# Your task:
Write out exactly the lines from the start of the entries through the one that contains "h_i(t) &= h_0(t)", including both.

# Data to use:
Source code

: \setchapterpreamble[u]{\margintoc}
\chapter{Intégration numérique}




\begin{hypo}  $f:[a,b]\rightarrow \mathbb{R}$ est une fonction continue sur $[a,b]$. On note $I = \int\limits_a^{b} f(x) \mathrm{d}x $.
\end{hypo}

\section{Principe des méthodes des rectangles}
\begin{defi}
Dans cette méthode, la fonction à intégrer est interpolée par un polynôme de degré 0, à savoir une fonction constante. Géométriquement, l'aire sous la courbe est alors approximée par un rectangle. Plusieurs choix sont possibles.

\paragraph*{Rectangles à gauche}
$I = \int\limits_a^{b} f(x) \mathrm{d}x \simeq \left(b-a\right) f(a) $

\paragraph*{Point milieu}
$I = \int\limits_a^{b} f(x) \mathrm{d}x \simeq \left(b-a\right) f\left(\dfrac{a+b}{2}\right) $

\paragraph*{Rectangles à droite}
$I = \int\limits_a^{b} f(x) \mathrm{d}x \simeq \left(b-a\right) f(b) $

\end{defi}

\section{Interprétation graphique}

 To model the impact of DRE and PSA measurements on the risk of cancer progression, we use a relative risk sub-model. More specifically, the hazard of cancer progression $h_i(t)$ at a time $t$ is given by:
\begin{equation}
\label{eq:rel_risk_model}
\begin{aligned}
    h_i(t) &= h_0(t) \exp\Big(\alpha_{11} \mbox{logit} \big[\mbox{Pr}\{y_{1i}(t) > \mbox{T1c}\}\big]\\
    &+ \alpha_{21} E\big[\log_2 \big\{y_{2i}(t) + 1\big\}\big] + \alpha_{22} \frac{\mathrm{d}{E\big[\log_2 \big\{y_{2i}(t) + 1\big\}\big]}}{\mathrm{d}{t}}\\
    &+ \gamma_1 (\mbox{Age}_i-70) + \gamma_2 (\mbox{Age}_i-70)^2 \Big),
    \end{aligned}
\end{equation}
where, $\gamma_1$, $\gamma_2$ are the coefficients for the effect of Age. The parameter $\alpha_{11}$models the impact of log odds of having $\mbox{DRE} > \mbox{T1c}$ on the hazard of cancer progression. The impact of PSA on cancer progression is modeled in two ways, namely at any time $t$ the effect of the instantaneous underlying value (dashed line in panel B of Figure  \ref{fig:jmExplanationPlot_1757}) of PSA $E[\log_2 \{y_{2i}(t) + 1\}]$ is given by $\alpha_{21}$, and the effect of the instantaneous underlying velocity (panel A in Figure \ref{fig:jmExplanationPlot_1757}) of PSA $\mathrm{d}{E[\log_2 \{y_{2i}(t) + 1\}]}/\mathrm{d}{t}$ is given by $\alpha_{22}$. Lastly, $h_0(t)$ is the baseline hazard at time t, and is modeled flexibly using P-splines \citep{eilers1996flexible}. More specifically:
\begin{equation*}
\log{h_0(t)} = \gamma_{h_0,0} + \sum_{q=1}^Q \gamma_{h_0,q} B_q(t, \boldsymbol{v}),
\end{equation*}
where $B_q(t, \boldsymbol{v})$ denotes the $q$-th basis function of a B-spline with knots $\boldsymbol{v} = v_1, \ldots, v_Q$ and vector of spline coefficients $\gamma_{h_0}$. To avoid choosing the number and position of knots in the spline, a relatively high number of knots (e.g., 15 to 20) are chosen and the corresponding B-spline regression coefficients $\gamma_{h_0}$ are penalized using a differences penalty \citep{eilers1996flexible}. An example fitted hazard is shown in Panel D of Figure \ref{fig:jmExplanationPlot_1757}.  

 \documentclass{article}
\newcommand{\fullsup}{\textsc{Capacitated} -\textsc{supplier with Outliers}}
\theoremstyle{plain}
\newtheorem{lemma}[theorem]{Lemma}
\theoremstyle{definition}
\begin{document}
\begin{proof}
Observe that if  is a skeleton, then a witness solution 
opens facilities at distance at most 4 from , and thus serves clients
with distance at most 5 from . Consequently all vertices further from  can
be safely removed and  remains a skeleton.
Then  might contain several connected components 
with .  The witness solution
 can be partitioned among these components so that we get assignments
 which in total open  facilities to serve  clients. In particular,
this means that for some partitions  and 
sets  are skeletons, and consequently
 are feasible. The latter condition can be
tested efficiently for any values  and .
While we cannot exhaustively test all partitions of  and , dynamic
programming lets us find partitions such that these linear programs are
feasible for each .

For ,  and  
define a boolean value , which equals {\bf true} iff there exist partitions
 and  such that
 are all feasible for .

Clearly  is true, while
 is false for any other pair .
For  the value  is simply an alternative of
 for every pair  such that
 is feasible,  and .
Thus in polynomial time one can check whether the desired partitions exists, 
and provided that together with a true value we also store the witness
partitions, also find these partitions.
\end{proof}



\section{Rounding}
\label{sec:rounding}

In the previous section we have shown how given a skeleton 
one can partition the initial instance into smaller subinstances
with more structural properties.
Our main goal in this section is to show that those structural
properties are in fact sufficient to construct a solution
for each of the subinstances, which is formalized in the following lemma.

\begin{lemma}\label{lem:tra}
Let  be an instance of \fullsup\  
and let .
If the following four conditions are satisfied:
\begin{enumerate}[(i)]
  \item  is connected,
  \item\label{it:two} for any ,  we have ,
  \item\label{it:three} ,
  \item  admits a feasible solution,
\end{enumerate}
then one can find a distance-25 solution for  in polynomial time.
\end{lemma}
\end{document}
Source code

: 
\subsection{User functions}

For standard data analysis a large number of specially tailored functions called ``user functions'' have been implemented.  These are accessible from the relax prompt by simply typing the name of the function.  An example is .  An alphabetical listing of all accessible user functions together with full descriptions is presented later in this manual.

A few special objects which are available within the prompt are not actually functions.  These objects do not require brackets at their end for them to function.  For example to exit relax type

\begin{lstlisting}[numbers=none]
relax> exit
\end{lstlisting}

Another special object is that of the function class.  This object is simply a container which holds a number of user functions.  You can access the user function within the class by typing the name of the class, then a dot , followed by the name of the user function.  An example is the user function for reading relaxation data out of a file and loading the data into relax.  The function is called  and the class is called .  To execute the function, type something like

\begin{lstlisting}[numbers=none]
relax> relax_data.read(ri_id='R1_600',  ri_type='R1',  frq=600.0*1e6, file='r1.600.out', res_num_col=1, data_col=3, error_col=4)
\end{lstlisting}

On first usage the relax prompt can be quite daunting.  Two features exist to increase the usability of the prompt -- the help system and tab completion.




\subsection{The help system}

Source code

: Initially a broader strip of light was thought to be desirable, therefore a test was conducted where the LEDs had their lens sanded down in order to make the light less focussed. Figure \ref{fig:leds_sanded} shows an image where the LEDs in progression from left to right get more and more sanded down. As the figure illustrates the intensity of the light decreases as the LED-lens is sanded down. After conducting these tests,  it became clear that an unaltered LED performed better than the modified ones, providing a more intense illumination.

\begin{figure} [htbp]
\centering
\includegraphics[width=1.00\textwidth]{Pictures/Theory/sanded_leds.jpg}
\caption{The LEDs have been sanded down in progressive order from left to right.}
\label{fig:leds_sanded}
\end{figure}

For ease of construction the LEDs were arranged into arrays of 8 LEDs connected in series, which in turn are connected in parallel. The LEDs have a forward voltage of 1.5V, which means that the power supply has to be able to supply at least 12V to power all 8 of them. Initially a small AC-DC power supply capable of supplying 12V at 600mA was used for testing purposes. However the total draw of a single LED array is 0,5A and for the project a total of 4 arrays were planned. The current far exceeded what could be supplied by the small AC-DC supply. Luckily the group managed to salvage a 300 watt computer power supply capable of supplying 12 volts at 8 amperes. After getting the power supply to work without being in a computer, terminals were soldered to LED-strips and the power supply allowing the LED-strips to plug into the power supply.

# Answer to this exercise:
Source code

: \setchapterpreamble[u]{\margintoc}
\chapter{Intégration numérique}




\begin{hypo}  $f:[a,b]\rightarrow \mathbb{R}$ est une fonction continue sur $[a,b]$. On note $I = \int\limits_a^{b} f(x) \mathrm{d}x $.
\end{hypo}

\section{Principe des méthodes des rectangles}
\begin{defi}
Dans cette méthode, la fonction à intégrer est interpolée par un polynôme de degré 0, à savoir une fonction constante. Géométriquement, l'aire sous la courbe est alors approximée par un rectangle. Plusieurs choix sont possibles.

\paragraph*{Rectangles à gauche}
$I = \int\limits_a^{b} f(x) \mathrm{d}x \simeq \left(b-a\right) f(a) $

\paragraph*{Point milieu}
$I = \int\limits_a^{b} f(x) \mathrm{d}x \simeq \left(b-a\right) f\left(\dfrac{a+b}{2}\right) $

\paragraph*{Rectangles à droite}
$I = \int\limits_a^{b} f(x) \mathrm{d}x \simeq \left(b-a\right) f(b) $

\end{defi}

\section{Interprétation graphique}

 To model the impact of DRE and PSA measurements on the risk of cancer progression, we use a relative risk sub-model. More specifically, the hazard of cancer progression $h_i(t)$ at a time $t$ is given by:
\begin{equation}
\label{eq:rel_risk_model}
\begin{aligned}
    h_i(t) &= h_0(t) \exp\Big(\alpha_{11} \mbox{logit} \big[\mbox{Pr}\{y_{1i}(t) > \mbox{T1c}\}\big]\\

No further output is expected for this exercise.